The lines from the start of the data through the line with "The decrease in" are to be returned verbatim; all later lines are to be omitted.
══ INPUT FOR THIS TASK
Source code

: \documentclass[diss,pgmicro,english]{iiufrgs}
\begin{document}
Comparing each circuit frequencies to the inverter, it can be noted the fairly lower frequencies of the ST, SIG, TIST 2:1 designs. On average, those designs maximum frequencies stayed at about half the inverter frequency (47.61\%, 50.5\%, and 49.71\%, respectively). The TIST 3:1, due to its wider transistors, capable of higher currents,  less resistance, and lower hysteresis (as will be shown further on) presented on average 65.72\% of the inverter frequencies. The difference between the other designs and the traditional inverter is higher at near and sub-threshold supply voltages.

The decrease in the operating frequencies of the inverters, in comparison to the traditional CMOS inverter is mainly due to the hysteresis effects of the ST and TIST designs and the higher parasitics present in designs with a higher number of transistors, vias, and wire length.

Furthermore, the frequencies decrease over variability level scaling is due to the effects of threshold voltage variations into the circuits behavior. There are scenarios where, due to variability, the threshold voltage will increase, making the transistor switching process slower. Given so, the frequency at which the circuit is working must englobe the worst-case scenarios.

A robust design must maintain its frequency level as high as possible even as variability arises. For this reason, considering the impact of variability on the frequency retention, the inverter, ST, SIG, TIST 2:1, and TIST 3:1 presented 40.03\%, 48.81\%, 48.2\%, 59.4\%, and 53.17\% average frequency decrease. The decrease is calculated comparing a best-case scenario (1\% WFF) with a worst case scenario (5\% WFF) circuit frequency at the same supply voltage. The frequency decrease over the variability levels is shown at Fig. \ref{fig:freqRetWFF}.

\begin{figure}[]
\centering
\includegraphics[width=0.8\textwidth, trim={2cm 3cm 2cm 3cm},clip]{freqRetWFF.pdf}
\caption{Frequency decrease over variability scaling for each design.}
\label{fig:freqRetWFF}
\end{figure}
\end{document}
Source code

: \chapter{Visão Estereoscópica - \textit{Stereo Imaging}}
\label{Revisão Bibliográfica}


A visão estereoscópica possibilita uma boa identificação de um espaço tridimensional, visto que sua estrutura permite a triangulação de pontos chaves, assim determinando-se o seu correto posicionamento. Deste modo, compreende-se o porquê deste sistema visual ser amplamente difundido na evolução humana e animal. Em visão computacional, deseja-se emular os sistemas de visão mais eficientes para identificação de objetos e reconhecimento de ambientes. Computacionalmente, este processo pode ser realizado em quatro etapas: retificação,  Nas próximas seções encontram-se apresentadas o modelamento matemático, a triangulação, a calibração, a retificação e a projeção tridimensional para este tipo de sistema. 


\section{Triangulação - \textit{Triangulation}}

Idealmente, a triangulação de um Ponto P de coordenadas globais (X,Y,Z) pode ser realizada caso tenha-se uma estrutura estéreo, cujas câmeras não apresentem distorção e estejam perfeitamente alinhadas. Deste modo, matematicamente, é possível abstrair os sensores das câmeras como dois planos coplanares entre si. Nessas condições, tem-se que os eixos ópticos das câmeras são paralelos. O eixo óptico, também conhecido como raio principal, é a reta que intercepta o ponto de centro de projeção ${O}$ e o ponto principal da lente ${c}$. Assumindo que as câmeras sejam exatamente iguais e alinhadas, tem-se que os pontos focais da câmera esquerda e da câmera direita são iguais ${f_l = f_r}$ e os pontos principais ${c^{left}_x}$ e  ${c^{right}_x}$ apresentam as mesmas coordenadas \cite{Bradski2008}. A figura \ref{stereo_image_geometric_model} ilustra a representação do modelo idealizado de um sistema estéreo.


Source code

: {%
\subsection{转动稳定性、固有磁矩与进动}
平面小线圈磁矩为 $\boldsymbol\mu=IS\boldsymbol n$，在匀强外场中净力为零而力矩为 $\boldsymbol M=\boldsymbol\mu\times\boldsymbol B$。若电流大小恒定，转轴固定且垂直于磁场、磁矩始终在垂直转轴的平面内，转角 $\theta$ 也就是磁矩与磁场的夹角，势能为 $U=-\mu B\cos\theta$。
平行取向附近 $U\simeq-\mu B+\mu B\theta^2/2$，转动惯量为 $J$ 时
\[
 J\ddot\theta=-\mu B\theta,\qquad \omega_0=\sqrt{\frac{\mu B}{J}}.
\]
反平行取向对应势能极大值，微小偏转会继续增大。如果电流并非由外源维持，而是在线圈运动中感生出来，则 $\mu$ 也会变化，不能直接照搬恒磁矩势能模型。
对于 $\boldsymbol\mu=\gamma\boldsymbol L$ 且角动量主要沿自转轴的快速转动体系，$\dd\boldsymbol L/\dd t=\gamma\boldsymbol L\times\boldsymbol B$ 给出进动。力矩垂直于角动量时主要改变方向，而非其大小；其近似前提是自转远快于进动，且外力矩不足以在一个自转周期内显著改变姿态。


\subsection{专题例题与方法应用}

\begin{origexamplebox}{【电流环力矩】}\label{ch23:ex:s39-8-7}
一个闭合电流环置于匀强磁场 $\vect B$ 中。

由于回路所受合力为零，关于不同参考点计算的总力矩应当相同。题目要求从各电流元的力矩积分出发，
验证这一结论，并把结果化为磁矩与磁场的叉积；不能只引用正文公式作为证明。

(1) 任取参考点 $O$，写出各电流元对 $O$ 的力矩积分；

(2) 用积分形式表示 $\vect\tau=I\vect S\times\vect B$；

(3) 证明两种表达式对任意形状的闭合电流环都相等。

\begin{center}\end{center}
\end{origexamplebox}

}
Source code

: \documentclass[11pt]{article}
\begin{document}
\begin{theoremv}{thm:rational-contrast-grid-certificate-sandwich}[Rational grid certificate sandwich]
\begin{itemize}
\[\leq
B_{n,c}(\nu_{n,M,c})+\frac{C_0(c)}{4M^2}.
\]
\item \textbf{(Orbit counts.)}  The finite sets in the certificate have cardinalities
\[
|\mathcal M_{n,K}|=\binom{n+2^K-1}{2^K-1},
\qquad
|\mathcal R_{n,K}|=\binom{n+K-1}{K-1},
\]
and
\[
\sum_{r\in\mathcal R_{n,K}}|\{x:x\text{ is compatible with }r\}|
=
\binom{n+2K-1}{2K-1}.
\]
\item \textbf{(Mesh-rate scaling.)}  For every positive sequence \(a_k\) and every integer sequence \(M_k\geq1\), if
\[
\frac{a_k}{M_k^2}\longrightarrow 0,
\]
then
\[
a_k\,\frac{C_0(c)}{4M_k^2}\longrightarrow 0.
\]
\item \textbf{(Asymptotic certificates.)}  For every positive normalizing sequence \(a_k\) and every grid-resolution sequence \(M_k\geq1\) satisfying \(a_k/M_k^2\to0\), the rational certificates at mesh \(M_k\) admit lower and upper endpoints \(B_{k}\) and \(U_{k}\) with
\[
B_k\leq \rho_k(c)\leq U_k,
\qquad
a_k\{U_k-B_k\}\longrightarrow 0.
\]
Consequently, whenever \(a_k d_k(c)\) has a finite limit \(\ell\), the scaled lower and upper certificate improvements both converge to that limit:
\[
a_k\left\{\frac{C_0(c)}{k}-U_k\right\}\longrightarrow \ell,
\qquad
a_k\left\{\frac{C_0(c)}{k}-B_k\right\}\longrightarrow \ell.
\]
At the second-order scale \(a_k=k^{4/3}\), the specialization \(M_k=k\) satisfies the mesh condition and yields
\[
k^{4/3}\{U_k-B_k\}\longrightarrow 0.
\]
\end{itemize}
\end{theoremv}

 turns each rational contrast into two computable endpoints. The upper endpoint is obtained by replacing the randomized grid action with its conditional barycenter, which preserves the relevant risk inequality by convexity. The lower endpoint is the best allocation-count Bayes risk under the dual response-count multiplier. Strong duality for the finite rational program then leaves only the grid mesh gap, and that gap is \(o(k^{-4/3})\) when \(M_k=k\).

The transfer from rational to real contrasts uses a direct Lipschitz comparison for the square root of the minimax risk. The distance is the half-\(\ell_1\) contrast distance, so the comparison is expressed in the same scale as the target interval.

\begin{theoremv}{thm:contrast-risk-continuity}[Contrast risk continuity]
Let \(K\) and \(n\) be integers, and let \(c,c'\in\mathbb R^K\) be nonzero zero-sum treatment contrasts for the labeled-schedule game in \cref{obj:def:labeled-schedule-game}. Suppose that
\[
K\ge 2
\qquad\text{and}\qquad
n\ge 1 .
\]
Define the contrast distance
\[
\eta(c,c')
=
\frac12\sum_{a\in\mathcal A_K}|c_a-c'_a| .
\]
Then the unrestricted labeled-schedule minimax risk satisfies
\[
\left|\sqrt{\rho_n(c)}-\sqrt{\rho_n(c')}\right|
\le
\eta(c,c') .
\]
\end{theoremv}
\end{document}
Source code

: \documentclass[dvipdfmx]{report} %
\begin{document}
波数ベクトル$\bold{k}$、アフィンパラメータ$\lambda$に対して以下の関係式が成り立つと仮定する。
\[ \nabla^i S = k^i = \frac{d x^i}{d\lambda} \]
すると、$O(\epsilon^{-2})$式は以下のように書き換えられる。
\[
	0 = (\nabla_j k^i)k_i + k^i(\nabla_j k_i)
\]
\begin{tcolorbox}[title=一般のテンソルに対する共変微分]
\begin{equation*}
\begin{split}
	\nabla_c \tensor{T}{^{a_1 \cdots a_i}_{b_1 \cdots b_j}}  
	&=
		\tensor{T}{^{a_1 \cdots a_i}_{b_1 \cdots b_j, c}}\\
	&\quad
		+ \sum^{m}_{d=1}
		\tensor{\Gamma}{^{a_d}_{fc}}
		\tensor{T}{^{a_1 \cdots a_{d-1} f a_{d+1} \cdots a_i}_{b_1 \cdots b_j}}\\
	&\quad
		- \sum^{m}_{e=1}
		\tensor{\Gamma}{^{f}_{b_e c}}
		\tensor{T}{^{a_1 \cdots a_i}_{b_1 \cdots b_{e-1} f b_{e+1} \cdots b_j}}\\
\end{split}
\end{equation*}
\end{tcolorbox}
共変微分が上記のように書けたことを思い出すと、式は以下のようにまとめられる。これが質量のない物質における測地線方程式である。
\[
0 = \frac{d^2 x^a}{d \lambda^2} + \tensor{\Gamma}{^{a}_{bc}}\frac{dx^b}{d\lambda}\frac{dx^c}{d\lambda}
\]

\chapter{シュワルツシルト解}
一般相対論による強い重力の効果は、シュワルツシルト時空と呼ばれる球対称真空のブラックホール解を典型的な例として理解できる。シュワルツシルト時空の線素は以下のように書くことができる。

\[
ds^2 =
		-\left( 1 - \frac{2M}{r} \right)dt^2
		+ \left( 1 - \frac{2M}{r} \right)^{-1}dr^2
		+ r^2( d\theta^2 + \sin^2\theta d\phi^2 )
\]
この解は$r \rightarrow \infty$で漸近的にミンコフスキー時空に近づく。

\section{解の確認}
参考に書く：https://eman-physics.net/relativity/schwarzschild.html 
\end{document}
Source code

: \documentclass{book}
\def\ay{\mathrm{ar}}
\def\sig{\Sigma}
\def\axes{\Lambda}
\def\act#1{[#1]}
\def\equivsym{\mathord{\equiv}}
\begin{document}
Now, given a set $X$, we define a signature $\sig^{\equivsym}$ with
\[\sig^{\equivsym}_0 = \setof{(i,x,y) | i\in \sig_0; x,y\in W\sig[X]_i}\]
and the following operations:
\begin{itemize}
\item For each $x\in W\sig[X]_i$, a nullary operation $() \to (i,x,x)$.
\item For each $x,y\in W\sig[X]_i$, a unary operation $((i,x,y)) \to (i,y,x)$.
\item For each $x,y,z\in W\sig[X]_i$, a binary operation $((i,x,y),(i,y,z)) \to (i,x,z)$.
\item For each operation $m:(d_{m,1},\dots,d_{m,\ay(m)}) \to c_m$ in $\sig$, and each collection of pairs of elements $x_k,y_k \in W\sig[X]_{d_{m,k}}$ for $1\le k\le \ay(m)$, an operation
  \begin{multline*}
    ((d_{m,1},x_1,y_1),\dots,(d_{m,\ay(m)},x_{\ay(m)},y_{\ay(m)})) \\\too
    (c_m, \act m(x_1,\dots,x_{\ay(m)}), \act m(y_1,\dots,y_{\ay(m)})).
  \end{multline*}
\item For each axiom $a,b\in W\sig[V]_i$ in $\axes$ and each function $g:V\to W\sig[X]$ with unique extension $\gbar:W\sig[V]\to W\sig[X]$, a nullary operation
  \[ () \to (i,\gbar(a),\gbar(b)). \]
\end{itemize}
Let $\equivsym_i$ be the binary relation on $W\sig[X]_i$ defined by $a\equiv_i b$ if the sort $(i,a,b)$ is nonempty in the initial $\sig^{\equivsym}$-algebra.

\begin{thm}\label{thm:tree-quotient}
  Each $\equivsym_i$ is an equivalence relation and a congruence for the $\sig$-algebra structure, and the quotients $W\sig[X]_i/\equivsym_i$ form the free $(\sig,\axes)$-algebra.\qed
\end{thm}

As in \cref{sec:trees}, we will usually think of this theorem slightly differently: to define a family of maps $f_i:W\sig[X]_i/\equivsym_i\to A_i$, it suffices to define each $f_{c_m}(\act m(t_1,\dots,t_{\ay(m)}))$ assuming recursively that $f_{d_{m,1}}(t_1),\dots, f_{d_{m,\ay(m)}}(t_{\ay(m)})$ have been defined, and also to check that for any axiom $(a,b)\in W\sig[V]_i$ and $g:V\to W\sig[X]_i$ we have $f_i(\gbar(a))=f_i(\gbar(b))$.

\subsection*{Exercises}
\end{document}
════
* **SOLVED PROBLEM**:
Source code

: \documentclass[diss,pgmicro,english]{iiufrgs}
\begin{document}
Comparing each circuit frequencies to the inverter, it can be noted the fairly lower frequencies of the ST, SIG, TIST 2:1 designs. On average, those designs maximum frequencies stayed at about half the inverter frequency (47.61\%, 50.5\%, and 49.71\%, respectively). The TIST 3:1, due to its wider transistors, capable of higher currents,  less resistance, and lower hysteresis (as will be shown further on) presented on average 65.72\% of the inverter frequencies. The difference between the other designs and the traditional inverter is higher at near and sub-threshold supply voltages.

The decrease in the operating frequencies of the inverters, in comparison to the traditional CMOS inverter is mainly due to the hysteresis effects of the ST and TIST designs and the higher parasitics present in designs with a higher number of transistors, vias, and wire length.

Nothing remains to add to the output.